Star Wars: The Clone Wars Season 7 Episode 5 Easter Eggs Explained

Ahsoka is back in The Clone Wars season 7 episode 5! Along the way, we're treated to several easter eggs and references to the larger Star Wars universe.

Star Wars: The Clone Wars Season 7 Episode 5 Easter Eggs
Photo: Lucasfilm

Ahsoka returns! Once a Jedi and now a runaway, she has to make her own way in the dangerous lower levels of Coruscant’s planet-sized city. This episode kicks off an arc that will last most of the season, leading to the Siege of Mandalore, one of the last conflicts in The Clone Wars (and one mentioned in The Mandalorian.) Down in the lower levels, Ahsoka hides her Jedi powers and meets up with struggling mechanic Trace Martez. 

Here are all the references and easter eggs we found in “Gone With a Trace”:

Level 1313

Coruscant’s seediest level was originally the setting of two Star Wars projects that never saw the light of day.
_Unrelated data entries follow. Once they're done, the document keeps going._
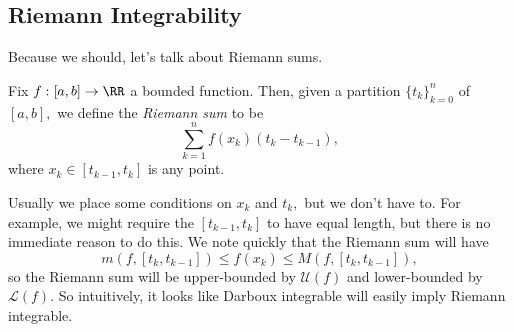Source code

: \subsection{Riemann Integrability}
Because we should, let's talk about Riemann sums.
\begin{definition}
	Fix $f:[a,b]\to\RR$ a bounded function. Then, given a partition $\{t_k\}_{k=0}^n$ of $[a,b],$ we define the \textit{Riemann sum} to be
	\[\sum_{k=1}^nf(x_k)(t_k-t_{k-1}),\]
	where $x_k\in[t_{k-1},t_k]$ is any point.
\end{definition}
Usually we place some conditions on $x_k$ and $t_k,$ but we don't have to. For example, we might require the $[t_{k-1},t_k]$ to have equal length, but there is no immediate reason to do this. We note quickly that the Riemann sum will have
\[m(f,[t_k,t_{k-1}])\le f(x_k)\le M(f,[t_k,t_{k-1}]),\]
so the Riemann sum will be upper-bounded by $\mathcal U(f)$ and lower-bounded by $\mathcal L(f).$ So intuitively, it looks like Darboux integrable will easily imply Riemann integrable.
George Lucas originally invented this location for what was intended to be the first Star Wars live-action TV series, Underworld. The idea was canned in 2010 due to budget concerns, although two seasons of the show had already been scripted.

Level 1313 was also supposed to be the setting of the video game Star Wars: 1313, an action-adventure game that would have starred Boba Fett making his way through the criminal underworld of Coruscant. The game was canceled when LucasArts was shuttered as a game studio and exclusive game rights were given to Electronic Arts.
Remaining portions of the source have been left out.